((

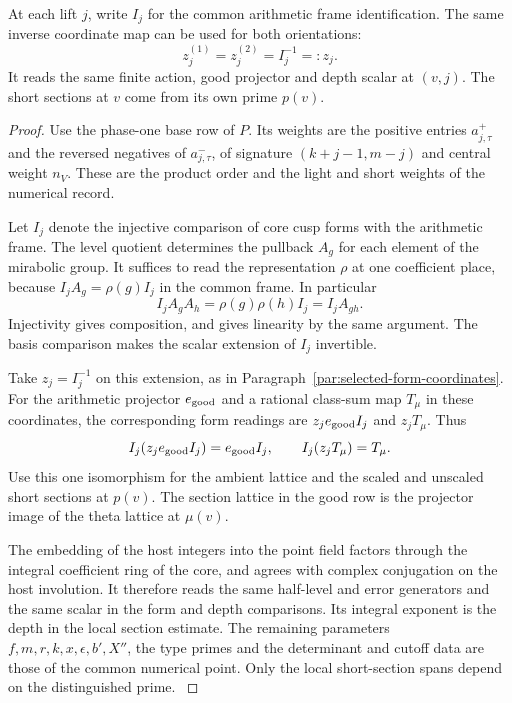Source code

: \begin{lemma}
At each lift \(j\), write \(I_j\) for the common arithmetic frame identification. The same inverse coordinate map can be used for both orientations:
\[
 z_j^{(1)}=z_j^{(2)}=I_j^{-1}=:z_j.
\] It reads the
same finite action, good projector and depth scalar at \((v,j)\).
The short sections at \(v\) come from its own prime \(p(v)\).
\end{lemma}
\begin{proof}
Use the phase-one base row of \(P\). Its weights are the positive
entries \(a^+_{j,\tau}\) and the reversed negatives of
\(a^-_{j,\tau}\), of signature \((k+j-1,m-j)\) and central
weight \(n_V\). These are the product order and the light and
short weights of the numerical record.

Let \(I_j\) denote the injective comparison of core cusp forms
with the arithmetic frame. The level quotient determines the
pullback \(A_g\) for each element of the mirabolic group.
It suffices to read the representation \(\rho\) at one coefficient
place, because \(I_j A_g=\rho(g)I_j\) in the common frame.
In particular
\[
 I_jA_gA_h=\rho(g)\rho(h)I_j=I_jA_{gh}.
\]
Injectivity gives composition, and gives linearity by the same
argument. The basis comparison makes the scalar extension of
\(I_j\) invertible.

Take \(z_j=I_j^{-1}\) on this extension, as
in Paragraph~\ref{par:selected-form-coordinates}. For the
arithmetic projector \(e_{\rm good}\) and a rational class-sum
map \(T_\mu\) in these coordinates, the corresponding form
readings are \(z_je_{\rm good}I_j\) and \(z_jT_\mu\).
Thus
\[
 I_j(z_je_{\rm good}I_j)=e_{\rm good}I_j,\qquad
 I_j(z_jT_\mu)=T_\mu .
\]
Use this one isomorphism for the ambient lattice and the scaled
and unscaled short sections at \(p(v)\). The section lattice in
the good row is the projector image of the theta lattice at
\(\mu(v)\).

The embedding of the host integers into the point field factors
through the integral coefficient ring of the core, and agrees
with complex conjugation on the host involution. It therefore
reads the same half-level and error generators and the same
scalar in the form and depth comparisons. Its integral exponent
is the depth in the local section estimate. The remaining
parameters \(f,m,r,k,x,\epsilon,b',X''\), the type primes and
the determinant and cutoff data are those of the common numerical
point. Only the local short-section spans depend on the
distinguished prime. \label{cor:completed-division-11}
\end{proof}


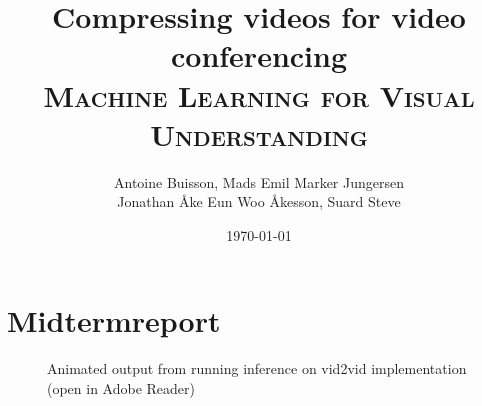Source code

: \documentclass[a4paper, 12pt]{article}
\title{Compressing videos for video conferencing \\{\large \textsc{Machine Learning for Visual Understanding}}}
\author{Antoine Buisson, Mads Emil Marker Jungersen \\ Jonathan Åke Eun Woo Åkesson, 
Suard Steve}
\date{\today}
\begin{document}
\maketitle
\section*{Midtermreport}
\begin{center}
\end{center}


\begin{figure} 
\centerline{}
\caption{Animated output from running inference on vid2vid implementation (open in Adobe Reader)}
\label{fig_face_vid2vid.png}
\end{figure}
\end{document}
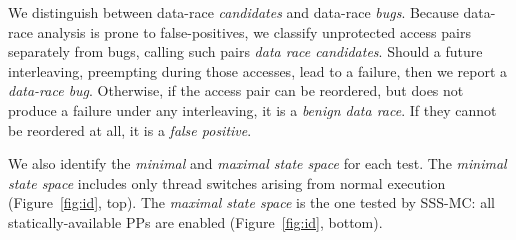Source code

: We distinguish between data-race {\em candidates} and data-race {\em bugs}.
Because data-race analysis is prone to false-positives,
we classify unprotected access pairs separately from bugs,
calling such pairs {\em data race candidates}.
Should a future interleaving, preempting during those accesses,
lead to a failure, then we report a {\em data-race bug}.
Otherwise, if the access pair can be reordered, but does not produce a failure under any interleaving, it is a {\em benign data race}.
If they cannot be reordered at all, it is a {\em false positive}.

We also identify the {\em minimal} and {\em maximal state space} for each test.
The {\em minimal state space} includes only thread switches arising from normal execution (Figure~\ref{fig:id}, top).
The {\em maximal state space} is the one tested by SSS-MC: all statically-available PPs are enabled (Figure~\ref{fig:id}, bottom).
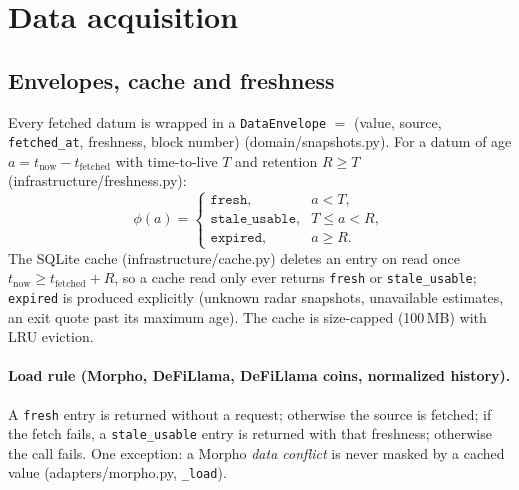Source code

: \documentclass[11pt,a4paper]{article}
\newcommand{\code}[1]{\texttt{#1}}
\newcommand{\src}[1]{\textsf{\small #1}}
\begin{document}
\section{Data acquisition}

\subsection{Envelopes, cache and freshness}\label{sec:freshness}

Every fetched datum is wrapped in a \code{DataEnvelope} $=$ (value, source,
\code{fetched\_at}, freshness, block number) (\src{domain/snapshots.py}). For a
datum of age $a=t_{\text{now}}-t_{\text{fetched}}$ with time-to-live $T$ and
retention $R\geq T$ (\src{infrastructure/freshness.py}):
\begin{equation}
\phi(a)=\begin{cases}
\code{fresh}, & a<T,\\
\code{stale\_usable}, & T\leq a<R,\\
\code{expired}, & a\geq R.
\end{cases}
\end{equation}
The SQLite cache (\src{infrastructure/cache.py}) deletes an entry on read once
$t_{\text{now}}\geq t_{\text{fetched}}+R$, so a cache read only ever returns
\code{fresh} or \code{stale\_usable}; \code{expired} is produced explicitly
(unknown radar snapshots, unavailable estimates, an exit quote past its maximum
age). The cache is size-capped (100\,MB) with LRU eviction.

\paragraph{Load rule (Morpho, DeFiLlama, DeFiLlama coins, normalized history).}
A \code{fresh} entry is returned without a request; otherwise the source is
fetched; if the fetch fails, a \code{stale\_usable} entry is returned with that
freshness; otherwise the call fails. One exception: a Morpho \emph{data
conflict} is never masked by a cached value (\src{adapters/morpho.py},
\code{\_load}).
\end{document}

))

** What needs to be done **
Filter the entries above down to the lines that contain the word "sections".

** Your response **
The short sections at \(v\) come from its own prime \(p(v)\).
and unscaled short sections at \(p(v)\). The section lattice in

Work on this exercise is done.